======== RAW DATA

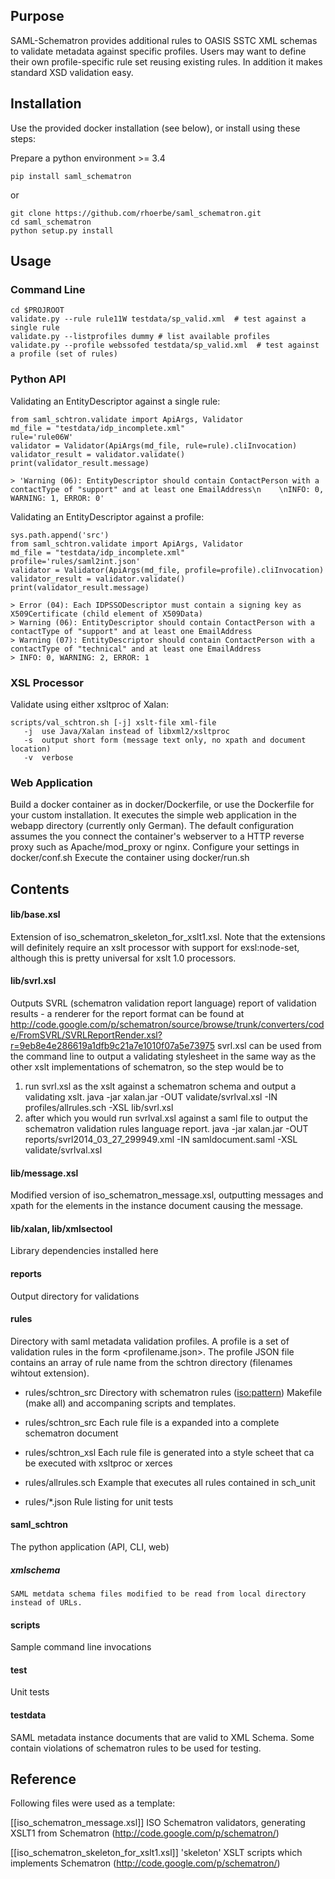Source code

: ## Purpose

SAML-Schematron provides additional rules to OASIS SSTC XML schemas to validate metadata against specific 
profiles. Users may want to define their own profile-specific rule set reusing existing rules.
In addition it makes standard XSD validation easy.

## Installation
Use the provided docker installation (see below), or install using these steps:

Prepare a python environment >= 3.4

    
    pip install saml_schematron
    
or
    
    git clone https://github.com/rhoerbe/saml_schematron.git
    cd saml_schematron
    python setup.py install


## Usage

### Command Line

    cd $PROJROOT
    validate.py --rule rule11W testdata/sp_valid.xml  # test against a single rule 
    validate.py --listprofiles dummy # list available profiles
    validate.py --profile webssofed testdata/sp_valid.xml  # test against a profile (set of rules)

### Python API

Validating an EntityDescriptor against a single rule:

    from saml_schtron.validate import ApiArgs, Validator
    md_file = "testdata/idp_incomplete.xml"
    rule='rule06W'
    validator = Validator(ApiArgs(md_file, rule=rule).cliInvocation)
    validator_result = validator.validate()
    print(validator_result.message)
    
    > 'Warning (06): EntityDescriptor should contain ContactPerson with a contactType of "support" and at least one EmailAddress\n    \nINFO: 0, WARNING: 1, ERROR: 0'

Validating an EntityDescriptor against a profile:

    sys.path.append('src')
    from saml_schtron.validate import ApiArgs, Validator
    md_file = "testdata/idp_incomplete.xml"
    profile='rules/saml2int.json'
    validator = Validator(ApiArgs(md_file, profile=profile).cliInvocation)
    validator_result = validator.validate()
    print(validator_result.message)
    
    > Error (04): Each IDPSSODescriptor must contain a signing key as X509Certificate (child element of X509Data)         
    > Warning (06): EntityDescriptor should contain ContactPerson with a contactType of "support" and at least one EmailAddress
    > Warning (07): EntityDescriptor should contain ContactPerson with a contactType of "technical" and at least one EmailAddress
    > INFO: 0, WARNING: 2, ERROR: 1


### XSL Processor
Validate using either xsltproc of Xalan:

    scripts/val_schtron.sh [-j] xslt-file xml-file
       -j  use Java/Xalan instead of libxml2/xsltproc
       -s  output short form (message text only, no xpath and document location)
       -v  verbose



### Web Application

Build a docker container as in docker/Dockerfile, or use the Dockerfile for your custom 
installation. It executes the simple web application in the webapp directory (currently only German).
The default configuration assumes the you connect the container's webserver to a HTTP reverse 
proxy such as Apache/mod_proxy or nginx.
Configure your settings in docker/conf.sh
Execute the container using docker/run.sh


## Contents

#### lib/base.xsl

Extension of iso_schematron_skeleton_for_xslt1.xsl. Note that the extensions will definitely require 
an xslt processor with support for exsl:node-set, although this is pretty universal for xslt 1.0 processors. 

#### lib/svrl.xsl

Outputs SVRL (schematron validation report language) report of validation results - a renderer for 
the report format can be found at http://code.google.com/p/schematron/source/browse/trunk/converters/code/FromSVRL/SVRLReportRender.xsl?r=9eb8e4e286619a1dfb9c21a7e1010f07a5e73975 
svrl.xsl can be used from the command line to output a validating stylesheet in the same way as 
the other xslt implementations of schematron, so the step would be to
1. run svrl.xsl as the xslt against a schematron schema and output a validating xslt. 
   java -jar xalan.jar -OUT validate/svrlval.xsl -IN profiles/allrules.sch -XSL lib/svrl.xsl
2. after which you would run svrlval.xsl against a saml file to output the schematron validation rules language report. 
   java -jar xalan.jar -OUT reports/svrl2014_03_27_299949.xml -IN samldocument.saml -XSL validate/svrlval.xsl 

#### lib/message.xsl
     
Modified version of iso_schematron_message.xsl, outputting messages and xpath for the elements in the 
instance document causing the message.

#### lib/xalan, lib/xmlsectool
Library dependencies installed here
    
#### reports

Output directory for validations
    
#### rules
Directory with saml metadata validation profiles. A profile is a set of validation rules in the
form <profilename.json>. The  profile JSON file contains an array of rule name from the schtron
directory (filenames wihtout extension).

* rules/schtron_src
  Directory with schematron rules (<iso:pattern>)
  Makefile (make all) and accompaning scripts and templates.
   
* rules/schtron_src
  Each rule file is a expanded into a complete schematron document

* rules/schtron_xsl
  Each rule file is generated into a style scheet that ca be executed with xsltproc or xerces

* rules/allrules.sch
  Example that executes all rules contained in sch_unit

* rules/*.json
  Rule listing for unit tests

#### saml_schtron
 
The python application (API, CLI, web)   

##### xmlschema
    SAML metdata schema files modified to be read from local directory instead of URLs.

   
#### scripts

Sample command line invocations 
    
#### test

Unit tests
    
#### testdata

SAML metadata instance documents that are valid to XML Schema. Some contain violations of 
schematron rules to be used for testing.
    
##  Reference

Following files were used as a template:

[[iso_schematron_message.xsl]]
    ISO Schematron validators, generating XSLT1 from Schematron (http://code.google.com/p/schematron/)

[[iso_schematron_skeleton_for_xslt1.xsl]]
    'skeleton' XSLT scripts which implements Schematron (http://code.google.com/p/schematron/)
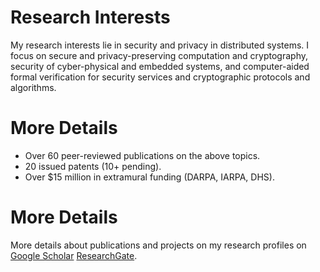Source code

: # Research Interests
My research interests lie in security and privacy in distributed systems. I focus on secure and privacy-preserving computation and cryptography, security of cyber-physical and embedded systems, and computer-aided formal verification for security services and cryptographic protocols and algorithms.



# More Details 
* Over 60 peer-reviewed publications on the above topics.
* 20 issued patents (10+ pending).
* Over $15 million in extramural funding (DARPA, IARPA, DHS).



# More Details 
More details about publications and projects on my research profiles on [Google Scholar](http://bit.ly/2KIZaWF)  [ResearchGate](http://bit.ly/37tOPHZ).
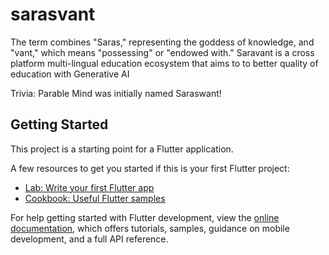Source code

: # sarasvant

The term combines "Saras," representing the goddess of knowledge, and "vant," which means "possessing" or "endowed with." Saravant is a cross platform multi-lingual education ecosystem that aims to to better quality of education with Generative AI

Trivia: Parable Mind was initially named Saraswant!

## Getting Started

This project is a starting point for a Flutter application.

A few resources to get you started if this is your first Flutter project:

- [Lab: Write your first Flutter app](https://docs.flutter.dev/get-started/codelab)
- [Cookbook: Useful Flutter samples](https://docs.flutter.dev/cookbook)

For help getting started with Flutter development, view the
[online documentation](https://docs.flutter.dev/), which offers tutorials,
samples, guidance on mobile development, and a full API reference.
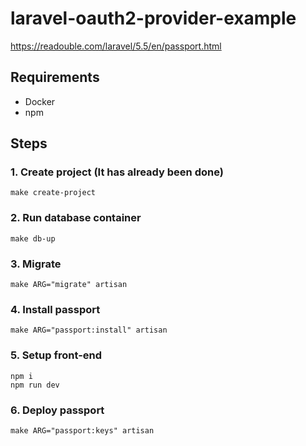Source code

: # laravel-oauth2-provider-example
https://readouble.com/laravel/5.5/en/passport.html

## Requirements
- Docker
- npm

## Steps
### 1. Create project (It has already been done)
    make create-project
### 2. Run database container
    make db-up
### 3. Migrate
    make ARG="migrate" artisan
### 4. Install passport
    make ARG="passport:install" artisan
### 5. Setup front-end
    npm i
    npm run dev
### 6. Deploy passport
    make ARG="passport:keys" artisan
    
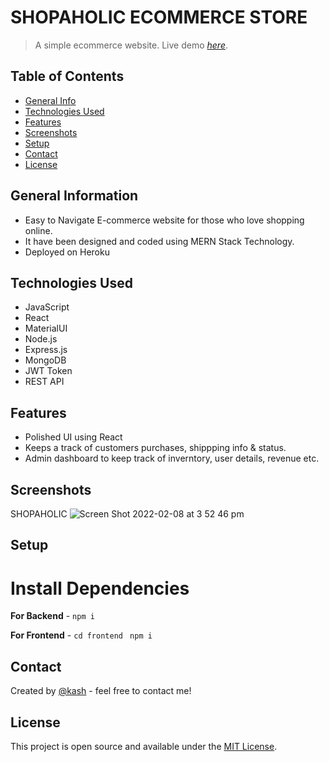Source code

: # SHOPAHOLIC ECOMMERCE STORE

> A simple ecommerce website.
> Live demo [_here_](https://shopaholic-mern.herokuapp.com/).

## Table of Contents

- [General Info](#general-information)
- [Technologies Used](#technologies-used)
- [Features](#features)
- [Screenshots](#screenshots)
- [Setup](#setup)
- [Contact](#contact)
- [License](#license)

## General Information

- Easy to Navigate E-commerce website for those who love shopping online. 
- It have been designed and coded using MERN Stack Technology.
- Deployed on Heroku

## Technologies Used

- JavaScript
- React
- MaterialUI
- Node.js
- Express.js
- MongoDB
- JWT Token
- REST API

## Features

- Polished UI using React
- Keeps a track of customers purchases, shippping info & status. 
- Admin dashboard to keep track of inverntory, user details, revenue etc.

## Screenshots

SHOPAHOLIC ![Screen Shot 2022-02-08 at 3 52 46 pm](https://user-images.githubusercontent.com/88652187/152920606-7e20ae55-35c8-4d31-be95-efeacd4c26a1.png)

## Setup

# Install Dependencies

**For Backend** - `npm i`

**For Frontend** - `cd frontend` ` npm i`

## Contact

Created by [@kash](https://github.com/kashpateltech) - feel free to contact me!

## License

This project is open source and available under the [MIT License](LICENSE).
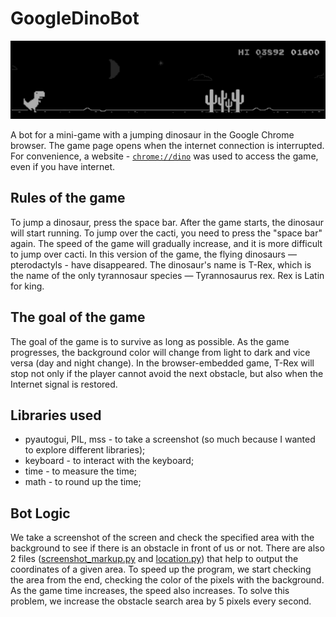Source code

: # GoogleDinoBot

![me](https://github.com/Tsarevskay/GoogleDinoBot/blob/main/dino_gifs.gif?raw=true)

A bot for a mini-game with a jumping dinosaur in the Google Chrome browser. The game page opens when the internet connection is interrupted. For convenience, a website - [`chrome://dino`](chrome://dino/) was used to access the game, even if you have internet.

## Rules of the game
To jump a dinosaur, press the space bar.
After the game starts, the dinosaur will start running. To jump over the cacti, you need to press the "space bar" again.
The speed of the game will gradually increase, and it is more difficult to jump over cacti. In this version of the game, the flying dinosaurs — pterodactyls - have disappeared.
The dinosaur's name is T-Rex, which is the name of the only tyrannosaur species — Tyrannosaurus rex. Rex is Latin for king.

## The goal of the game
The goal of the game is to survive as long as possible. As the game progresses, the background color will change from light to dark and vice versa (day and night change). In the browser-embedded game, T-Rex will stop not only if the player cannot avoid the next obstacle, but also when the Internet signal is restored.



## Libraries used
* pyautogui, PIL, mss - to take a screenshot (so much because I wanted to explore different libraries);
* keyboard - to interact with the keyboard;
* time - to measure the time;
* math - to round up the time;


## Bot Logic
We take a screenshot of the screen and check the specified area with the background to see if there is an obstacle in front of us or not. There are also 2 files ([screenshot_markup.py](https://github.com/Tsarevskay/GoogleDinoBot/blob/main/screenshot_markup.py) and [location.py](https://github.com/Tsarevskay/GoogleDinoBot/blob/main/location.py)) that help to output the coordinates of a given area. 
To speed up the program, we start checking the area from the end, checking the color of the pixels with the background. 
As the game time increases, the speed also increases. To solve this problem, we increase the obstacle search area by 5 pixels every second.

================

Return only the part above that opens with the line containing "## General Information" and closes with the line containing "To jump a dinosaur, press the space bar.", exactly and with both ends, skipping the pictures.

## General Information

- Easy to Navigate E-commerce website for those who love shopping online. 
- It have been designed and coded using MERN Stack Technology.
- Deployed on Heroku

## Technologies Used

- JavaScript
- React
- MaterialUI
- Node.js
- Express.js
- MongoDB
- JWT Token
- REST API

## Features

- Polished UI using React
- Keeps a track of customers purchases, shippping info & status. 
- Admin dashboard to keep track of inverntory, user details, revenue etc.

## Screenshots

SHOPAHOLIC ![Screen Shot 2022-02-08 at 3 52 46 pm](https://user-images.githubusercontent.com/88652187/152920606-7e20ae55-35c8-4d31-be95-efeacd4c26a1.png)

## Setup

# Install Dependencies

**For Backend** - `npm i`

**For Frontend** - `cd frontend` ` npm i`

## Contact

Created by [@kash](https://github.com/kashpateltech) - feel free to contact me!

## License

This project is open source and available under the [MIT License](LICENSE).
Source code

: # GoogleDinoBot

![me](https://github.com/Tsarevskay/GoogleDinoBot/blob/main/dino_gifs.gif?raw=true)

A bot for a mini-game with a jumping dinosaur in the Google Chrome browser. The game page opens when the internet connection is interrupted. For convenience, a website - [`chrome://dino`](chrome://dino/) was used to access the game, even if you have internet.

## Rules of the game
To jump a dinosaur, press the space bar.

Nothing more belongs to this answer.